Every line below that holds the word "služby" must be listed.

>>

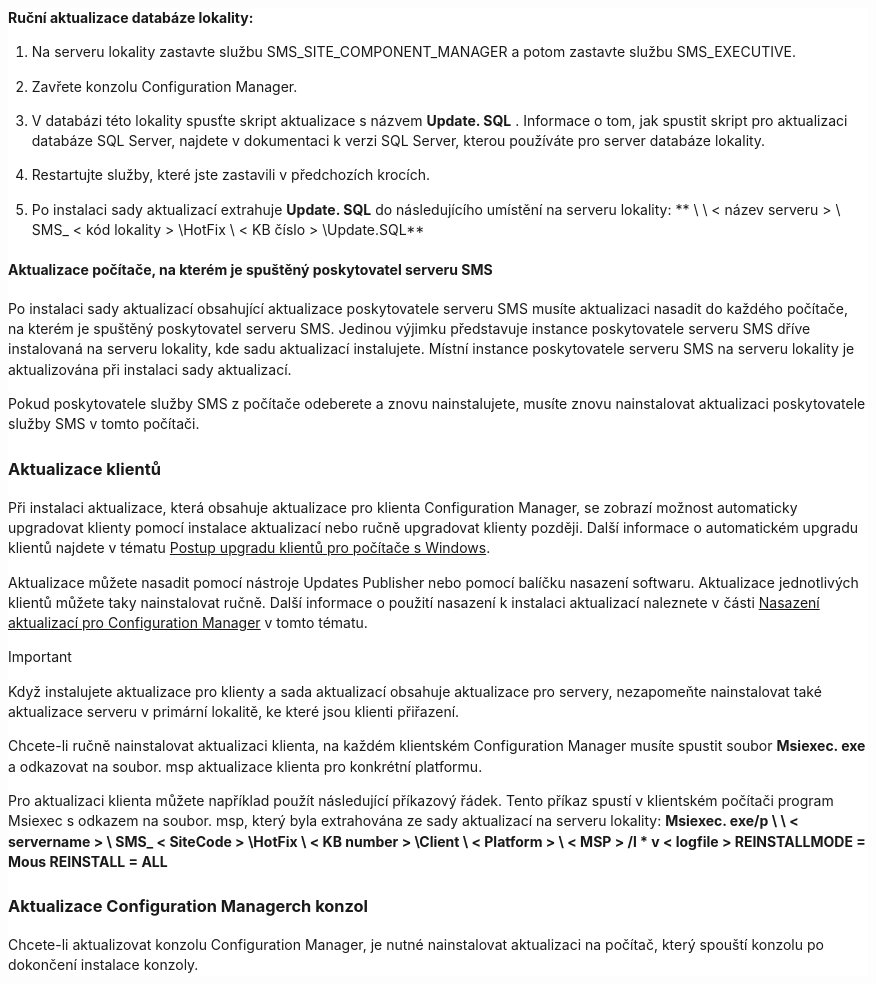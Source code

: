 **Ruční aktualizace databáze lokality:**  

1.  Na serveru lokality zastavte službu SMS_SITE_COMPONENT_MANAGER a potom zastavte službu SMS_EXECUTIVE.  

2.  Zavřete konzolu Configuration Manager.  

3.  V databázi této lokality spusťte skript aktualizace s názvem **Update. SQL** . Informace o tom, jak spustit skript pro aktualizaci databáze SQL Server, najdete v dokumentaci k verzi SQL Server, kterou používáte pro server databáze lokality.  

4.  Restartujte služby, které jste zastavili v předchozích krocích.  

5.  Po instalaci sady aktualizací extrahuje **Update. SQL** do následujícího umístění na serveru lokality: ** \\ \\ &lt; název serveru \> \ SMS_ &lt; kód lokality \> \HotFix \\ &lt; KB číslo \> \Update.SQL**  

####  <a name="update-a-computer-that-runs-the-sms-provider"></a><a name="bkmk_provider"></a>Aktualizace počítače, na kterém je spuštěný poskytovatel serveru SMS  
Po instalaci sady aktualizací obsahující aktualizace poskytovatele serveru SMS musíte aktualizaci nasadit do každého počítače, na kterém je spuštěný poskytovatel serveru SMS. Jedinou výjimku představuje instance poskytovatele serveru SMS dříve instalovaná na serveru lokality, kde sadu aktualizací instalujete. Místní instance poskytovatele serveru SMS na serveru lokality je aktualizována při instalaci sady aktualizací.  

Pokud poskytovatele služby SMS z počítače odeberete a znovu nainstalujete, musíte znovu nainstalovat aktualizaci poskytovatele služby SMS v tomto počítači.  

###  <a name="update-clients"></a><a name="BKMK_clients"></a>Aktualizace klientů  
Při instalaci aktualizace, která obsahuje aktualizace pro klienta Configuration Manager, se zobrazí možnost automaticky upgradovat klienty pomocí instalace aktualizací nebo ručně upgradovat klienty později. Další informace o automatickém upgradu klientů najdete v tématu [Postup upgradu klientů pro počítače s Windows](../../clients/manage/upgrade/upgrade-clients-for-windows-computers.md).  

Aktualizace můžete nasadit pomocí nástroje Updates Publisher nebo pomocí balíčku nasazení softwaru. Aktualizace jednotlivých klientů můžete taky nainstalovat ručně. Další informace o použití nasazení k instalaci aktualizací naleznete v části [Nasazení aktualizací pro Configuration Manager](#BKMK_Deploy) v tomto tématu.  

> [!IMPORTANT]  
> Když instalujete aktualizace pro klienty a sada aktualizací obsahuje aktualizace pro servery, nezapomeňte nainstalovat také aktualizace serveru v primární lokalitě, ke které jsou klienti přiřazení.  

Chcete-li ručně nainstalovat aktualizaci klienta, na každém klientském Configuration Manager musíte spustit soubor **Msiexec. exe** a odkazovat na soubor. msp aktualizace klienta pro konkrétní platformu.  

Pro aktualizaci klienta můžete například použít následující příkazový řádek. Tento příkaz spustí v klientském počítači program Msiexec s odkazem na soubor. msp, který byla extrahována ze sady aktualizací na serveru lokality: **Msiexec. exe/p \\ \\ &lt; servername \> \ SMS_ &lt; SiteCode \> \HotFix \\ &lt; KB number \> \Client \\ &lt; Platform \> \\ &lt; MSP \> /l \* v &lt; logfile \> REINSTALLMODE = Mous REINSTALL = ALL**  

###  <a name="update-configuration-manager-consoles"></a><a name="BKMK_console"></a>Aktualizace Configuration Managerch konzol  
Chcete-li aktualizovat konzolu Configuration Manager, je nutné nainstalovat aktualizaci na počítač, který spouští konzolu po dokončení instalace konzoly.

<<

### Solution to the exercise
4.  Restartujte služby, které jste zastavili v předchozích krocích.  
Pokud poskytovatele služby SMS z počítače odeberete a znovu nainstalujete, musíte znovu nainstalovat aktualizaci poskytovatele služby SMS v tomto počítači.  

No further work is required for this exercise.